Department of Immunology, School of Medicine, Jiangsu University, Zhenjiang, Jiangsu, China.
The Center for Translational Medicine, The Affiliated Taizhou People's Hospital of Nanjing Medical University, Taizhou, Jiangsu, China.
Front Immunol. 2023 Jan 24;14:1081793. doi: 10.3389/fimmu.2023.1081793. eCollection 2023.
C1s activation is associated with the pathogenesis of various diseases, indicating the potential value of C1s activation detection in clinic. Here we aimed to establish fluorescence resonance energy transfer (FRET)-based immunoassay for the quantitative detection of activated C1s in serum.
FRET-based fluorogenic peptides, sensitive to the enzymatic activity of activated C1s, were prepared and labeled with the fluorophore ortho-aminobenzoic acid (Abz) and quencher 2,4-dinitrophenyl (Dnp), and then were further selected depending on its Kcat/Km value. C1s in the samples was captured and separated using anti-C1s-conjugated magnetic microbeads. Next, enzymatic activity of activated C1s in samples and standards was examined using fluorescent quenched substrate assays. Limit of detection (LOD), accuracy, precision, and specificity of FRET-based immunoassay were also investigated.

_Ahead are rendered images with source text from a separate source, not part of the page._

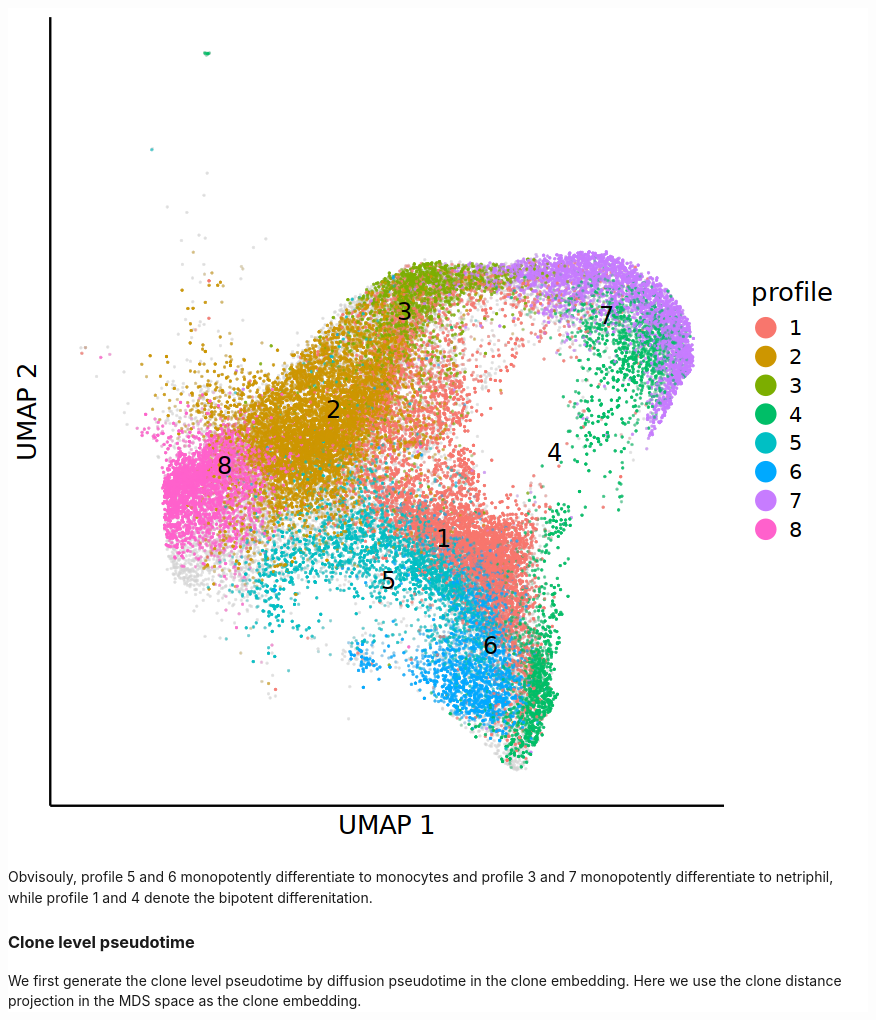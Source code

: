 ![png](demo_files/demo_70_0.png)
    


Obvisouly, profile 5 and 6 monopotently differentiate to monocytes and profile 3 and 7 monopotently differentiate to netriphil, while profile 1 and 4 denote the bipotent differenitation.

### Clone level pseudotime

We first generate the clone level pseudotime by diffusion pseudotime in the clone embedding. Here we use the clone distance projection in the MDS space as the clone embedding.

This method presented a linear quantification range for the enzymatic activity of activated C1s up to 10 μmol min mL and LOD of 0.096 μmol·min·mL for serum samples. The recovery of the method was in the range of 90% ~ 110%. All CV values of the intra-analysis and inter-analysis of three levels in samples were less than 10%. The cross-reaction rates with C1r enzyme, MASP1, and MASP2 were less than 0.5%. No significant interferences were found with bilirubin (0.2 mg mL), Chyle (2000 FTU), and haemoglobin (5 mg mL), but anticoagulants (EDTA, citrate and heparin) inhibited the enzymatic ability of activated C1s. Thus, this established method can be used for the determination of active C1s in human serum samples in the concentration interval of 0.096-10.000 μmol min mL.

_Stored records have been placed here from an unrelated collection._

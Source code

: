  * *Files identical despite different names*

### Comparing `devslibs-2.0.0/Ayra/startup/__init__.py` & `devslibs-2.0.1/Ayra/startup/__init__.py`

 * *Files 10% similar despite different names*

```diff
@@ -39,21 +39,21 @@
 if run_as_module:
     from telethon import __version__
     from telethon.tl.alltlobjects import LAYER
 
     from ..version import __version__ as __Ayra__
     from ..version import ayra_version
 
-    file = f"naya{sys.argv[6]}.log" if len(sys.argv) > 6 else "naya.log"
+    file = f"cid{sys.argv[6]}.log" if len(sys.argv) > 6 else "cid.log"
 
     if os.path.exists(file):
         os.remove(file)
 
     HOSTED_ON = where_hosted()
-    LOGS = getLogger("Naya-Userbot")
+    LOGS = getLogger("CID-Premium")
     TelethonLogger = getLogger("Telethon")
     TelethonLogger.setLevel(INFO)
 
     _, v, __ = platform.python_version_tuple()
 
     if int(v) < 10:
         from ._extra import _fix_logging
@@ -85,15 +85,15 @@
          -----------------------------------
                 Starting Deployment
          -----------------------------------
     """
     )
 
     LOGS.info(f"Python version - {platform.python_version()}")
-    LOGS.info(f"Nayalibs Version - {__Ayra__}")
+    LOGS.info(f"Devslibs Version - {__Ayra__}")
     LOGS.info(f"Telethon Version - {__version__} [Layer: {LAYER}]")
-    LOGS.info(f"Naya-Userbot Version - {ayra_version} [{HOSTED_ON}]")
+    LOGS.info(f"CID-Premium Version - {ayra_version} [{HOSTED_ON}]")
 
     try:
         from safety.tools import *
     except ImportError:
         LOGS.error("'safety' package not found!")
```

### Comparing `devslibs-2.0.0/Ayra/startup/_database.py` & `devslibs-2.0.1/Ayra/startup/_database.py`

One anti-C1s-based FRET immunoassay for activated C1s detection in serum samples were established, and it will be useful to explore the role of C1s activation in the pathogenesis, diagnosis and treatment in complement-related diseases.
C1s 的激活与各种疾病的发病机制有关,这表明 C1s 激活检测在临床上具有潜在价值。本研究旨在建立基于荧光共振能量转移(FRET)的免疫分析法,用于定量检测血清中活化的 C1s。

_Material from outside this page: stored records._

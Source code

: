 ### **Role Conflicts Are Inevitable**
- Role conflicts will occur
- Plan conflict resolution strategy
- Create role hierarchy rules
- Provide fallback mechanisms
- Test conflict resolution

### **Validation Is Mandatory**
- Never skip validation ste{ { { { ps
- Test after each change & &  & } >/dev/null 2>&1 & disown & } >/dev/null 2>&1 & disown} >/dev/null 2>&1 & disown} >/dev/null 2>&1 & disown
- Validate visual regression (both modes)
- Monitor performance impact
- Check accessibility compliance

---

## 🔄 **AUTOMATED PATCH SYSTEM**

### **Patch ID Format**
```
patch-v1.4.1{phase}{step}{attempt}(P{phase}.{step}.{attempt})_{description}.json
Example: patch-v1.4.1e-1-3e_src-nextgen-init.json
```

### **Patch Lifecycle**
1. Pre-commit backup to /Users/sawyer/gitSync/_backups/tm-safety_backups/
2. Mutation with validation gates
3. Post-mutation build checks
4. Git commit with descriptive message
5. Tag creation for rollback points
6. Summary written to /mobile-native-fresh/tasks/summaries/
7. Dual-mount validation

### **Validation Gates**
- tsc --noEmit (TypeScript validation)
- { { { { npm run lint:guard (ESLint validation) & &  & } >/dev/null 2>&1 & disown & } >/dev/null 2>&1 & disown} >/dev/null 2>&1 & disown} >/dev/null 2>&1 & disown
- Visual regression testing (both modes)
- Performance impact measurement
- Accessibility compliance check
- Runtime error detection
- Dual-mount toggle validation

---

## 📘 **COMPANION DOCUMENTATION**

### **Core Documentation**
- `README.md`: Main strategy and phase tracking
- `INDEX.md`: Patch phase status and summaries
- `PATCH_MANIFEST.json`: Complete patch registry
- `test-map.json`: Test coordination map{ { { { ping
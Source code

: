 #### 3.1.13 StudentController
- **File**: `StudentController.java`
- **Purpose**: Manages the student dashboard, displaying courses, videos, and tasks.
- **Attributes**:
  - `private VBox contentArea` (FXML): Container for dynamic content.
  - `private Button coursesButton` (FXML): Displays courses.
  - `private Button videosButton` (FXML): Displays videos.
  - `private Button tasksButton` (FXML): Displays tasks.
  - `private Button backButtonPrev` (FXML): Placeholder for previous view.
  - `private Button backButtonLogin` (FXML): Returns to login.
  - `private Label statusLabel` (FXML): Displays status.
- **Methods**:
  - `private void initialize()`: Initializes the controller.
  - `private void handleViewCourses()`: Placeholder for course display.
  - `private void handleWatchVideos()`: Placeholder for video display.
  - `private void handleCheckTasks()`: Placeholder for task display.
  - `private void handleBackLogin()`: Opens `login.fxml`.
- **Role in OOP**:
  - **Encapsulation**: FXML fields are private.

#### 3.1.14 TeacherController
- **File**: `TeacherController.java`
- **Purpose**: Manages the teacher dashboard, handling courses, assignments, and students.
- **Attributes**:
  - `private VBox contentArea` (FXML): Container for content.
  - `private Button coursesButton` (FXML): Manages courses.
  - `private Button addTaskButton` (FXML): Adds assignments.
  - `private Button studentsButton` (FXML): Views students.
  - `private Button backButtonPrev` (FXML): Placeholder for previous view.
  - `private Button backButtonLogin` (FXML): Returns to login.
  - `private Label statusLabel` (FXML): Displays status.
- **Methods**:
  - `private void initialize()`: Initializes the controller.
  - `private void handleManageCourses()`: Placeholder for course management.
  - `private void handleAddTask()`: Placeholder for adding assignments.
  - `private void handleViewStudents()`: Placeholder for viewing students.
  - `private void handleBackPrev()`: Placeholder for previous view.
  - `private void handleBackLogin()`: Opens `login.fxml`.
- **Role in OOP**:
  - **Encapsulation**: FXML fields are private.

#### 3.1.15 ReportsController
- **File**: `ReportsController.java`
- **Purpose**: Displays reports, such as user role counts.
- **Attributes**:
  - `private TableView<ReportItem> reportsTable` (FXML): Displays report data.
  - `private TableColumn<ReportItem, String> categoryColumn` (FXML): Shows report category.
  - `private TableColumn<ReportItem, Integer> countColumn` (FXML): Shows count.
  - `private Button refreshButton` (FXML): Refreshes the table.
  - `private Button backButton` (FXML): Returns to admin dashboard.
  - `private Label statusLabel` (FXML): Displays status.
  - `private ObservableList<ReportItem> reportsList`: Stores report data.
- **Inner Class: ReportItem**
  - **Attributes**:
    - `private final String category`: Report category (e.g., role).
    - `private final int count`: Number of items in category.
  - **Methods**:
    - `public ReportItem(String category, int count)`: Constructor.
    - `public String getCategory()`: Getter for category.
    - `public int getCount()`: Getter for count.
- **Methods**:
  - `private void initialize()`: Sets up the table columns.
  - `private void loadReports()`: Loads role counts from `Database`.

制备对活化 C1s 的酶活性敏感的基于 FRET 的荧光肽,并分别用荧光团邻氨基苯甲酸(Abz)和猝灭剂 2,4-二硝基苯(Dnp)标记,然后根据其 kcat/Km 值进一步选择。使用抗-C1s 偶联的磁性微球捕获和分离样品中的 C1s。接下来,使用荧光猝灭底物测定法检查样品和标准品中活化 C1s 的酶活性。还研究了基于 FRET 的免疫分析的检测限(LOD)、准确性、精密度和特异性。
该方法在 0.096-10.000 μmol min mL 的浓度范围内对活化 C1s 的酶活性呈现线性定量范围,血清样品的 LOD 为 0.096 μmol·min·mL。该方法的回收率在 90%-110%范围内。在样品的三个水平的内分析和间分析中,所有 CV 值均小于 10%。与 C1r 酶、MASP1 和 MASP2 的交叉反应率均小于 0.5%。胆红素(0.2 mg mL)、乳糜(2000 FTU)和血红蛋白(5 mg mL)无明显干扰,但抗凝剂(EDTA、柠檬酸盐和肝素)抑制了活化 C1s 的酶活性。因此,该方法可用于测定人血清样品中 0.096-10.000 μmol min mL 浓度范围内的活性 C1s。
建立了一种基于抗-C1s 的 FRET 免疫分析法,用于检测血清样品中活化的 C1s,这将有助于探索 C1s 激活在补体相关疾病的发病机制、诊断和治疗中的作用。